Modelling and optimization of a FACTS devices operated multi-objective optimal reactive power dispatch (ORPD) problem minimizing both operational cost and fuel emissions

Abstract

The study of modern power systems is complex and multi-dimensional with diverse constraints that are generally considered one at a time for seeking the optimal results for a specific set of goals. However, for a more realistic approach to problem solving, multiple goals are tackled simultaneously, optimizing a multi-objective problem. In this study, a multi-objective (MO) Flexible AC transmission system (FACTS) device incorporated in an optimal reactive power dispatch (ORPD) problem that has been developed considering these distinct objectives concurrently to formulate a ‘MO-ORPD-ELD-Emission-FACTS’ problem—the hourly cost of energy lost in transmission (from ORPD), generation cost (from economic load dispatch), the operational cost of FACTS devices such as static VAR compensator (SVC) and thyristor-controlled series capacitor (TCSC), and emissions of fossil fuel pollutants.

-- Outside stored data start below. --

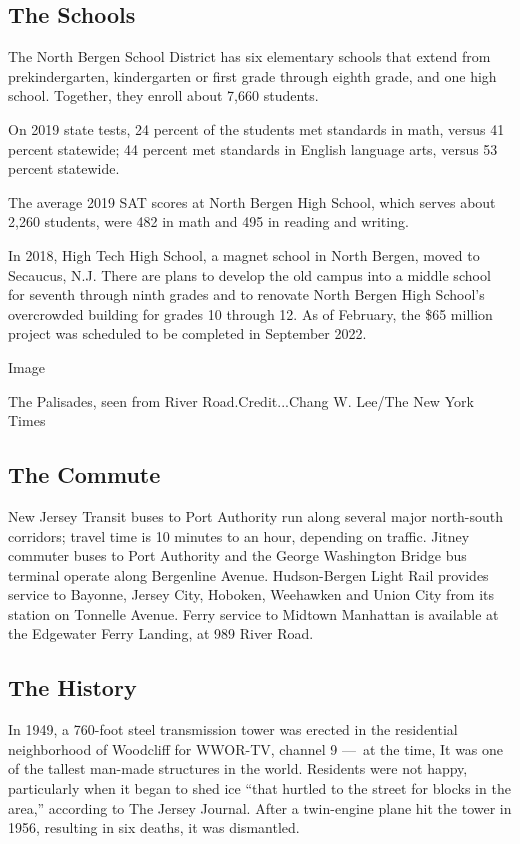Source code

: \hypertarget{the-schools}{%
\subsection{The Schools}\label{the-schools}}

The North Bergen School District has six elementary schools that extend
from prekindergarten, kindergarten or first grade through eighth grade,
and one high school. Together, they enroll about 7,660 students.

On 2019 state tests, 24 percent of the students met standards in math,
versus 41 percent statewide; 44 percent met standards in English
language arts, versus 53 percent statewide.

The average 2019 SAT scores at North Bergen High School, which serves
about 2,260 students, were 482 in math and 495 in reading and writing.

In 2018, High Tech High School, a magnet school in North Bergen, moved
to Secaucus, N.J. There are plans to develop the old campus into a
middle school for seventh through ninth grades and to renovate North
Bergen High School's overcrowded building for grades 10 through 12. As
of February, the \$65 million project was scheduled to be completed in
September 2022.

Image

The Palisades, seen from River Road.Credit...Chang W. Lee/The New York
Times

\hypertarget{the-commute}{%
\subsection{The Commute}\label{the-commute}}

New Jersey Transit buses to Port Authority run along several major
north-south corridors; travel time is 10 minutes to an hour, depending
on traffic. Jitney commuter buses to Port Authority and the George
Washington Bridge bus terminal operate along Bergenline Avenue.
Hudson-Bergen Light Rail provides service to Bayonne, Jersey City,
Hoboken, Weehawken and Union City from its station on Tonnelle Avenue.
Ferry service to Midtown Manhattan is available at the Edgewater Ferry
Landing, at 989 River Road.

\hypertarget{the-history}{%
\subsection{The History}\label{the-history}}

In 1949, a 760-foot steel transmission tower was erected in the
residential neighborhood of Woodcliff for WWOR-TV, channel 9 ---~at the
time, It was one of the tallest man-made structures in the world.
Residents were not happy, particularly when it began to shed ice ``that
hurtled to the street for blocks in the area,'' according to The Jersey
Journal. After a twin-engine plane hit the tower in 1956, resulting in
six deaths, it was dismantled.

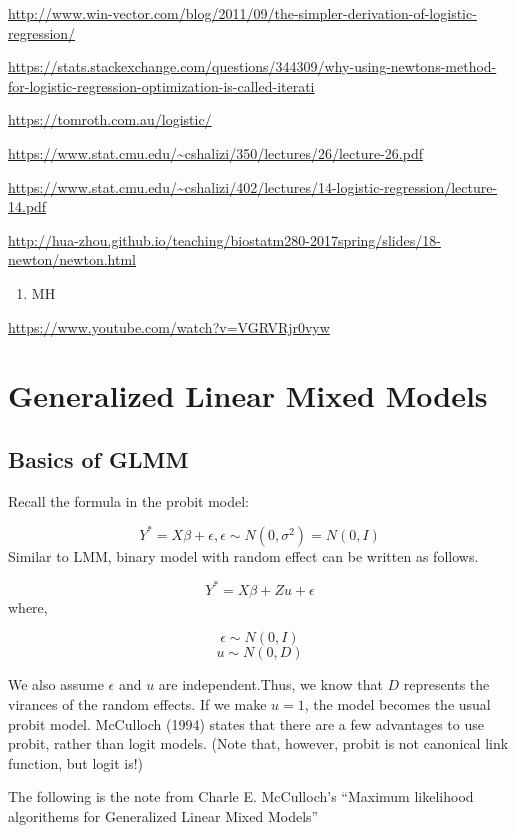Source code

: \documentclass[]{book}
\providecommand{\tightlist}{%
  \setlength{\itemsep}{0pt}\setlength{\parskip}{0pt}}
\begin{document}
\url{http://www.win-vector.com/blog/2011/09/the-simpler-derivation-of-logistic-regression/}

\url{https://stats.stackexchange.com/questions/344309/why-using-newtons-method-for-logistic-regression-optimization-is-called-iterati}

\url{https://tomroth.com.au/logistic/}

\url{https://www.stat.cmu.edu/~cshalizi/350/lectures/26/lecture-26.pdf}

\url{https://www.stat.cmu.edu/~cshalizi/402/lectures/14-logistic-regression/lecture-14.pdf}

\url{http://hua-zhou.github.io/teaching/biostatm280-2017spring/slides/18-newton/newton.html}

\begin{enumerate}
\def\labelenumi{\arabic{enumi}.}
\setcounter{enumi}{2}
\tightlist
\item
  MH
\end{enumerate}

\url{https://www.youtube.com/watch?v=VGRVRjr0vyw}

\chapter{Generalized Linear Mixed
Models}\label{generalized-linear-mixed-models}

\section{Basics of GLMM}\label{basics-of-glmm}

Recall the formula in the probit model:

\[Y^*=X\beta+\epsilon, \epsilon \sim N(0,\sigma^2)=N(0,I)\] Similar to
LMM, binary model with random effect can be written as follows.

\[Y^*=X\beta+ Z u+\epsilon\] where,

\[\epsilon \sim N(0,I)\] \[u \sim N(0, D)\]

We also assume \(\epsilon\) and \(u\) are independent.Thus, we know that
\(D\) represents the virances of the random effects. If we make
\(u =1\), the model becomes the usual probit model. McCulloch (1994)
states that there are a few advantages to use probit, rather than logit
models. (Note that, however, probit is not canonical link function, but
logit is!)

The following is the note from Charle E. McCulloch's ``Maximum
likelihood algorithems for Generalized Linear Mixed Models''
\end{document}
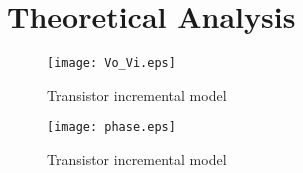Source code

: \newpage
\section{Theoretical Analysis}
\label{sec:analysis}



\begin{figure}[H]
        \centering
        \texttt{[image: Vo\_Vi.eps]}
        \caption{Transistor incremental model}
        \label{transistorinc}
\end{figure}

\begin{figure}[H]
        \centering
        \texttt{[image: phase.eps]}
        \caption{Transistor incremental model}
        \label{transistorinc}
\end{figure}
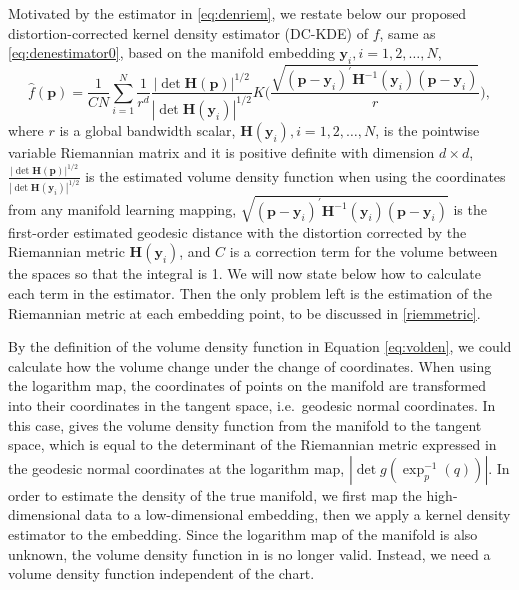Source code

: \documentclass[11pt,a4paper,]{article}
\begin{document}
Motivated by the estimator in \eqref{eq:denriem}, we restate below our proposed distortion-corrected kernel density estimator (DC-KDE) of \(f\), same as \eqref{eq:denestimator0}, based on the manifold embedding \(\pmb{y}_i, i = 1, 2, \dots, N\),
\begin{equation}
\label{eq:denestimator}
\hat{f}(\pmb{p}) = \frac{1}{CN} \sum_{i=1}^{N} \frac{1}{r^d} \frac{|\det \pmb{H}(\pmb{p})|^{1/2}}{|\det \pmb{H}(\pmb{y}_i)|^{1/2}} K\bigg( \frac{ \sqrt{(\pmb{p} - \pmb{y}_i)^\prime \pmb{H}^{-1}(\pmb{y}_i) (\pmb{p} - \pmb{y}_i)} }{r} \bigg),
\end{equation}
where \(r\) is a global bandwidth scalar, \(\pmb{H}(\pmb{y}_i), i = 1, 2, \dots, N\), is the pointwise variable Riemannian matrix and it is positive definite with dimension \(d\times d\), \(\frac{|\det \pmb{H}(\pmb{p})|^{1/2}}{|\det \pmb{H}(\pmb{y}_i)|^{1/2}}\) is the estimated volume density function when using the coordinates from any manifold learning mapping, \(\sqrt{(\pmb{p} - \pmb{y}_i)^\prime \pmb{H}^{-1}(\pmb{y}_i) (\pmb{p} - \pmb{y}_i)}\) is the first-order estimated geodesic distance with the distortion corrected by the Riemannian metric \(\pmb{H}(\pmb{y}_i)\), and \(C\) is a correction term for the volume between the spaces so that the integral is 1. We will now state below how to calculate each term in the estimator. Then the only problem left is the estimation of the Riemannian metric at each embedding point, to be discussed in \autoref{riemmetric}.

By the definition of the volume density function in Equation \eqref{eq:volden}, we could calculate how the volume change under the change of coordinates. When using the logarithm map, the coordinates of points on the manifold are transformed into their coordinates in the tangent space, i.e.~geodesic normal coordinates. In this case, \textcite{Pelletier2005-vu} gives the volume density function from the manifold to the tangent space, which is equal to the determinant of the Riemannian metric expressed in the geodesic normal coordinates at the logarithm map, \(|\det g(\exp^{-1}_p(q)) |\).
In order to estimate the density of the true manifold, we first map the high-dimensional data to a low-dimensional embedding, then we apply a kernel density estimator to the embedding. Since the logarithm map of the manifold is also unknown, the volume density function in \textcite{Pelletier2005-vu} is no longer valid. Instead, we need a volume density function independent of the chart.
\end{document}
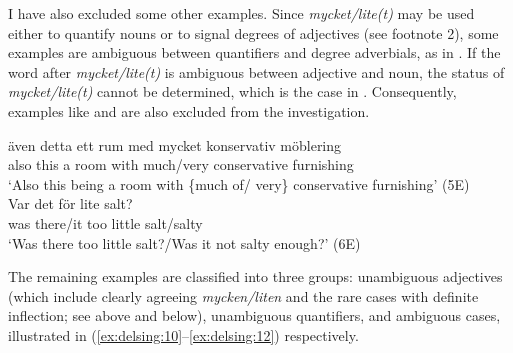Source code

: \documentclass[output=paper]{langscibook}
\begin{document}
I have also excluded some other examples. Since \textit{mycket/lite(t)} may be used either to quantify nouns or to signal degrees of adjectives (see footnote 2), some examples are ambiguous between quantifiers and degree adverbials, as in . If the word after \textit{mycket/lite(t)} is ambiguous between adjective and noun, the status of \textit{mycket/lite(t)} cannot be determined, which is the case in . Consequently, examples like  and  are also excluded from the investigation.


\ea\label{ex:delsing:8}
\gll även    detta  ett  rum    med    mycket    konservativ    möblering \\
also      this      a    room  with  much/very  conservative    furnishing\\
\glt `Also this being a room with \{much of/ very\} conservative furnishing’ (5E)\\
\ex\label{ex:delsing:9}
\gll Var    det         för   lite     salt?\\
was     there/it       too     little   salt/salty\\
\glt ‘Was there too little salt?\slash Was it not salty enough?’ (6E)
\z



The remaining examples are classified into three groups: unambiguous adjectives (which include clearly agreeing \textit{mycken/liten} and the rare cases with definite inflection; see  above and  below), unambiguous quantifiers, and ambiguous cases, illustrated in (\ref{ex:delsing:10}--\ref{ex:delsing:12}) respectively.
\end{document}

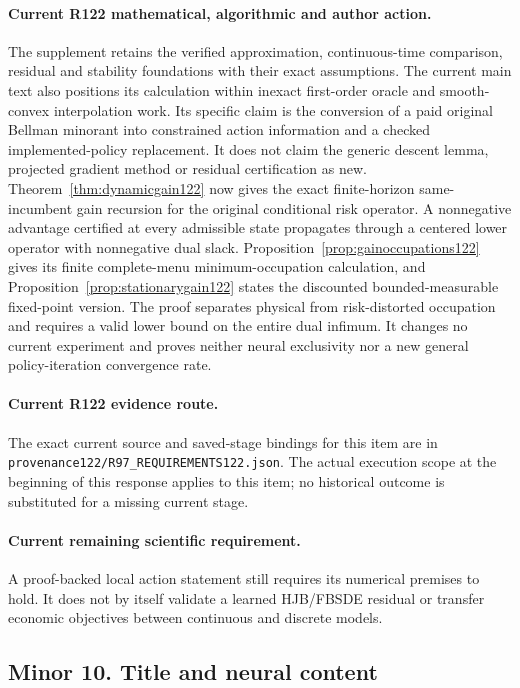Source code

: \paragraph{Current R122 mathematical, algorithmic and author action.}
The supplement retains the verified approximation, continuous-time comparison, residual and stability foundations with their exact assumptions. The current main text also positions its calculation within inexact first-order oracle and smooth-convex interpolation work. Its specific claim is the conversion of a paid original Bellman minorant into constrained action information and a checked implemented-policy replacement. It does not claim the generic descent lemma, projected gradient method or residual certification as new. Theorem~\ref{thm:dynamicgain122} now gives the exact finite-horizon same-incumbent gain recursion for the original conditional risk operator. A nonnegative advantage certified at every admissible state propagates through a centered lower operator with nonnegative dual slack. Proposition~\ref{prop:gainoccupations122} gives its finite complete-menu minimum-occupation calculation, and Proposition~\ref{prop:stationarygain122} states the discounted bounded-measurable fixed-point version. The proof separates physical from risk-distorted occupation and requires a valid lower bound on the entire dual infimum. It changes no current experiment and proves neither neural exclusivity nor a new general policy-iteration convergence rate.
\paragraph{Current R122 evidence route.}
The exact current source and saved-stage bindings for this item are in \nolinkurl{provenance122/R97_REQUIREMENTS122.json}. The actual execution scope at the beginning of this response applies to this item; no historical outcome is substituted for a missing current stage.
\paragraph{Current remaining scientific requirement.}
A proof-backed local action statement still requires its numerical premises to hold. It does not by itself validate a learned HJB/FBSDE residual or transfer economic objectives between continuous and discrete models.

\subsection{Minor 10. Title and neural content}
\label{response122:minor-10}

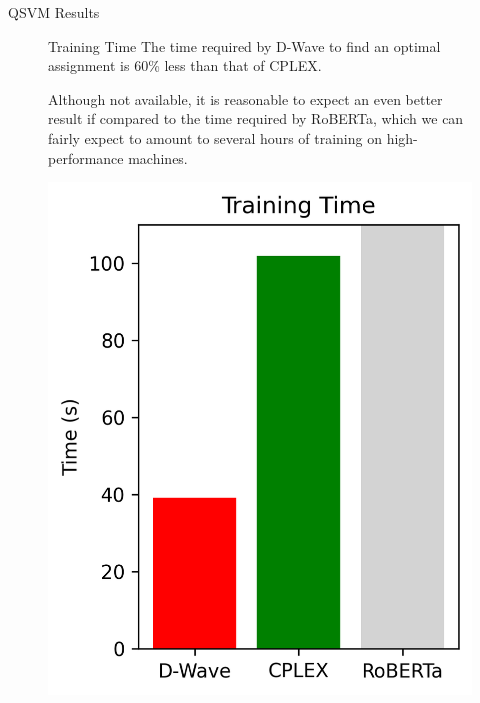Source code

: \begin{block}{QSVM Results}
    \begin{figure}[h!]
        \centering
        \begin{minipage}{0.65\textwidth}
            \begin{alertblock}{Training Time}
                The time required by D-Wave to find an optimal assignment is 60\% less than that of CPLEX. 

                Although not available, it is reasonable to expect an even better result if compared to the time required by RoBERTa, which we can fairly expect to amount to several hours of training on high-performance machines.
            \end{alertblock}
        \end{minipage}%
        \hfill
        \begin{minipage}{0.3\textwidth}
            \centering
            \includegraphics[height=0.14\textheight]{logos/training.png}
        \end{minipage}
    \end{figure}


\end{block}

The implementation technique is the Arithmetic Optimization Algorithm (AOA), and it is being tested on the standard IEEE 30, IEEE 57, and IEEE 118 bus systems. The fuzzy-based mechanism of Pareto optimality has been employed to determine the Best Compromising Solution (BCS) out of the set of Pareto solutions of the multi-objective problem. A specific case of load uncertainty has also been carried out for the larger IEEE 118 bus system with ten different variations of load demands for the same multi-objective function. The aim was to study the significance of the achieved results under the different loading conditions and compare the voltage profiles. The solutions obtained by AOA were observed to be the best and followed an ideal nature of Pareto optimality compared to the others. The incorporation of FACTS has significantly reduced the cost of economic load dispatch (ELD), the cost of energy loss, and fuel emissions, and with a much healthier voltage profile for all three test bus systems. The power loss has been reduced from 3.1129 MW to 2.8469 MW for the IEEE 30 bus system, from 11.366 MW to 10.0656 MW for the IEEE 57 bus system, and from 73.2977 MW to 64.2368 MW for the IEEE 118 bus system as obtained by the AOA. The IEEE 118 bus system showed the optimal overall operational cost and emission at 77.4 % loading, with a better voltage profile with the incorporation of FACTS devices.